17. The method of any of claims 14-16, wherein the first set of human keypoints comprises a first left shoulder point, a first right shoulder point, a first left hip point, and a first right hip point, the first set of edge points comprising a first left shoulder edge point, a first right shoulder edge point, a first left hip edge point, and a first right hip edge point, the first left shoulder edge point determined from a left shoulder region of the first left shoulder point on the first human contour, the first right shoulder edge point determined from a right shoulder region of the first right shoulder point on the first human contour, the first left hip edge point determined from a left waist region of the first left hip point on the first human contour, the first right hip point determined from a right waist region of the first right hip point on the first human contour;

determining an eighth distance between the first left shoulder edge point and the first left hip edge point, determining a ninth distance between the first right shoulder edge point and the first right hip edge point;

it is determined whether a third ratio of a larger one of the eighth distance and the ninth distance is greater than a seventh threshold.

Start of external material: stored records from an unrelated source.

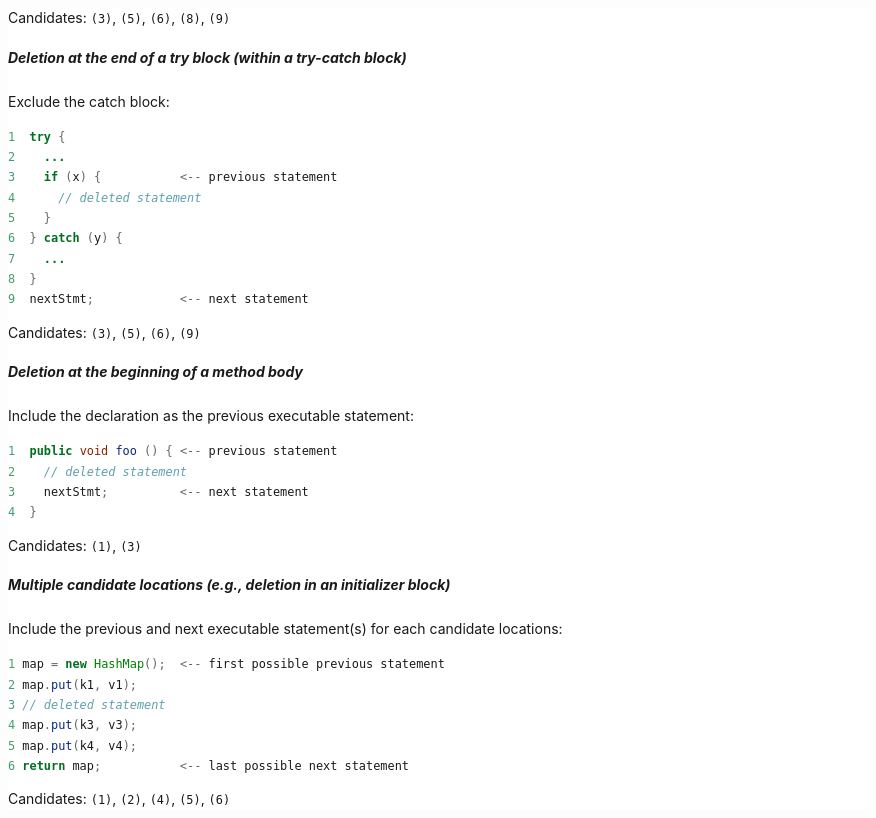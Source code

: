 Candidates: `(3)`, `(5)`, `(6)`, `(8)`, `(9)`

##### Deletion at the end of a try block (within a try-catch block)

Exclude the catch block:

```java
1  try {
2    ...
3    if (x) {           <-- previous statement
4      // deleted statement   
5    }
6  } catch (y) {
7    ...
8  }
9  nextStmt;            <-- next statement
```

Candidates: `(3)`, `(5)`, `(6)`, `(9)`

##### Deletion at the beginning of a method body

Include the declaration as the previous executable statement:

```java
1  public void foo () { <-- previous statement
2    // deleted statement   
3    nextStmt;          <-- next statement
4  }
```

Candidates: `(1)`, `(3)`

##### Multiple candidate locations (e.g., deletion in an initializer block)

Include the previous and next executable statement(s) for each candidate
locations:

```java
1 map = new HashMap();  <-- first possible previous statement
2 map.put(k1, v1);
3 // deleted statement   
4 map.put(k3, v3);
5 map.put(k4, v4);
6 return map;           <-- last possible next statement
```

Candidates: `(1)`, `(2)`, `(4)`, `(5)`, `(6)`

18. The method of any one of claims 7-13, wherein the first state problem comprises: humpback.

19. The method of claim 18, wherein the first set of edge points includes edge points that make up a first curve segment of the upper back region of the first human contour;

determining a first area of a closed region formed by a first straight line segment between two end points of the first curve segment and the first curve segment, determining a second area of a circle taking the first straight line segment as a diameter, and judging whether a fourth ratio of the first area to the second area is larger than an eighth threshold value; or alternatively, the process may be performed,

And carrying out smoothing treatment on the first curve segment to obtain a first smooth curve segment, and judging whether the maximum curvature of the first smooth curve segment is larger than a ninth threshold value.

20. An electronic device comprising a camera for capturing images, a memory for storing a computer program, and a processor for invoking the computer program to cause the electronic device to perform the method of any of claims 1-19.

21. A computer readable storage medium comprising instructions which, when run on an electronic device, cause the electronic device to perform the method of any one of claims 1-19.

22. A computer program product comprising computer instructions which, when run on an electronic device, cause the electronic device to perform the method of any one of claims 1-19.